*What you should do*
Beginning with the line that contains "### 문법 (Grammar: wff: well" and ending with the last line of the records, write out each line exactly and omit the pictures.
*** Opening Supplied records ***
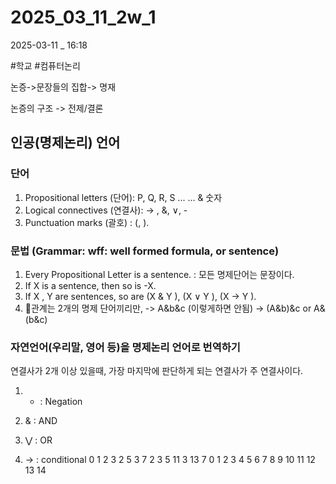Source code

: 
# 2025_03_11_2w_1

2025-03-11 _ 16:18

#학교 #컴퓨터논리 

논증->문장들의 집합-> 명재

논증의 구조 -> 전제/결론


## 인공(명제논리) 언어

### 단어

1. Propositional letters (단어): P, Q, R, S ... ... & 숫자
2. Logical connectives (연결사):  → , &, ∨, -
3. Punctuation marks (괄호) : (, ).

### 문법 (Grammar: wff: well formed formula, or sentence)

1. Every Propositional Letter is a sentence. : 모든 명제단어는 문장이다.
2. If X is a sentence, then so is -X.
3. If X , Y are sentences, so are (X & Y ), (X ∨ Y ), (X → Y ).
4. 관계는 2개의 명제 단어끼리만, -> A&b&c (이렇게하면 안됨) -> (A&b)&c or A&(b&c)


### 자연언어(우리말, 영어 등)을 명제논리 언어로 번역하기

연결사가 2개 이상 있을때, 가장 마지막에 판단하게 되는 연결사가 주 연결사이다.

1. - : Negation

2. & : AND

3. ⋁ : OR

4. → : conditional
0 1 2 3 2 5 3 7 2 3 5 11 3 13 7 
0 1 2 3 4 5 6 7 8 9 10 11 12 13 14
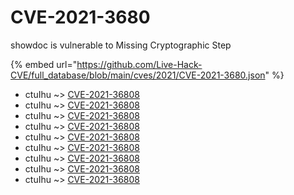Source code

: # CVE-2021-3680

showdoc is vulnerable to Missing Cryptographic Step

{% embed url="https://github.com/Live-Hack-CVE/full_database/blob/main/cves/2021/CVE-2021-3680.json" %}


* ctuIhu ~> [CVE-2021-36808](https://www.alice-snow.ru/2021/database/cve-2021-3680/cve-2021-36808-ctuihu)
* ctuIhu ~> [CVE-2021-36808](https://www.alice-snow.ru/2021/database/cve-2021-3680/cve-2021-36808-ctuihu)
* ctuIhu ~> [CVE-2021-36808](https://www.alice-snow.ru/2021/database/cve-2021-3680/cve-2021-36808-ctuihu)
* ctuIhu ~> [CVE-2021-36808](https://www.alice-snow.ru/2021/database/cve-2021-3680/cve-2021-36808-ctuihu)
* ctuIhu ~> [CVE-2021-36808](https://www.alice-snow.ru/2021/database/cve-2021-3680/cve-2021-36808-ctuihu)
* ctuIhu ~> [CVE-2021-36808](https://www.alice-snow.ru/2021/database/cve-2021-3680/cve-2021-36808-ctuihu)
* ctuIhu ~> [CVE-2021-36808](https://www.alice-snow.ru/2021/database/cve-2021-3680/cve-2021-36808-ctuihu)
* ctuIhu ~> [CVE-2021-36808](https://www.alice-snow.ru/2021/database/cve-2021-3680/cve-2021-36808-ctuihu)
* ctuIhu ~> [CVE-2021-36808](https://www.alice-snow.ru/2021/database/cve-2021-3680/cve-2021-36808-ctuihu)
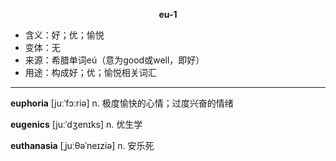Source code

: 
**<center>eu-1</center>**

- <span class="definition">含义：好；优；愉悦</span>
- <span class="definition">变体：无</span>
- <span class="definition">来源：希腊单词eú（意为good或well，即好）</span>
- <span class="definition">用途：构成好；优；愉悦相关词汇</span>

---

<span class="vocabulary">**euphoria**</span> [juːˈfɔːriə] n. 极度愉快的心情；过度兴奋的情绪

<span class="vocabulary">**eugenics**</span> [juːˈdʒenɪks] n. 优生学

<span class="vocabulary">**euthanasia**</span> [ˌjuːθəˈneɪziə] n. 安乐死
*** Closing Supplied records ***
*Written solution*
### 문법 (Grammar: wff: well formed formula, or sentence)

1. Every Propositional Letter is a sentence. : 모든 명제단어는 문장이다.
2. If X is a sentence, then so is -X.
3. If X , Y are sentences, so are (X & Y ), (X ∨ Y ), (X → Y ).
4. 관계는 2개의 명제 단어끼리만, -> A&b&c (이렇게하면 안됨) -> (A&b)&c or A&(b&c)


### 자연언어(우리말, 영어 등)을 명제논리 언어로 번역하기

연결사가 2개 이상 있을때, 가장 마지막에 판단하게 되는 연결사가 주 연결사이다.

1. - : Negation

2. & : AND

3. ⋁ : OR

4. → : conditional
0 1 2 3 2 5 3 7 2 3 5 11 3 13 7 
0 1 2 3 4 5 6 7 8 9 10 11 12 13 14
Source code

: # CVE-2021-3680

showdoc is vulnerable to Missing Cryptographic Step

{% embed url="https://github.com/Live-Hack-CVE/full_database/blob/main/cves/2021/CVE-2021-3680.json" %}


* ctuIhu ~> [CVE-2021-36808](https://www.alice-snow.ru/2021/database/cve-2021-3680/cve-2021-36808-ctuihu)
* ctuIhu ~> [CVE-2021-36808](https://www.alice-snow.ru/2021/database/cve-2021-3680/cve-2021-36808-ctuihu)
* ctuIhu ~> [CVE-2021-36808](https://www.alice-snow.ru/2021/database/cve-2021-3680/cve-2021-36808-ctuihu)
* ctuIhu ~> [CVE-2021-36808](https://www.alice-snow.ru/2021/database/cve-2021-3680/cve-2021-36808-ctuihu)
* ctuIhu ~> [CVE-2021-36808](https://www.alice-snow.ru/2021/database/cve-2021-3680/cve-2021-36808-ctuihu)
* ctuIhu ~> [CVE-2021-36808](https://www.alice-snow.ru/2021/database/cve-2021-3680/cve-2021-36808-ctuihu)
* ctuIhu ~> [CVE-2021-36808](https://www.alice-snow.ru/2021/database/cve-2021-3680/cve-2021-36808-ctuihu)
* ctuIhu ~> [CVE-2021-36808](https://www.alice-snow.ru/2021/database/cve-2021-3680/cve-2021-36808-ctuihu)
* ctuIhu ~> [CVE-2021-36808](https://www.alice-snow.ru/2021/database/cve-2021-3680/cve-2021-36808-ctuihu)
Source code

: 
**<center>eu-1</center>**

- <span class="definition">含义：好；优；愉悦</span>
- <span class="definition">变体：无</span>
- <span class="definition">来源：希腊单词eú（意为good或well，即好）</span>
- <span class="definition">用途：构成好；优；愉悦相关词汇</span>

---

<span class="vocabulary">**euphoria**</span> [juːˈfɔːriə] n. 极度愉快的心情；过度兴奋的情绪

<span class="vocabulary">**eugenics**</span> [juːˈdʒenɪks] n. 优生学

<span class="vocabulary">**euthanasia**</span> [ˌjuːθəˈneɪziə] n. 安乐死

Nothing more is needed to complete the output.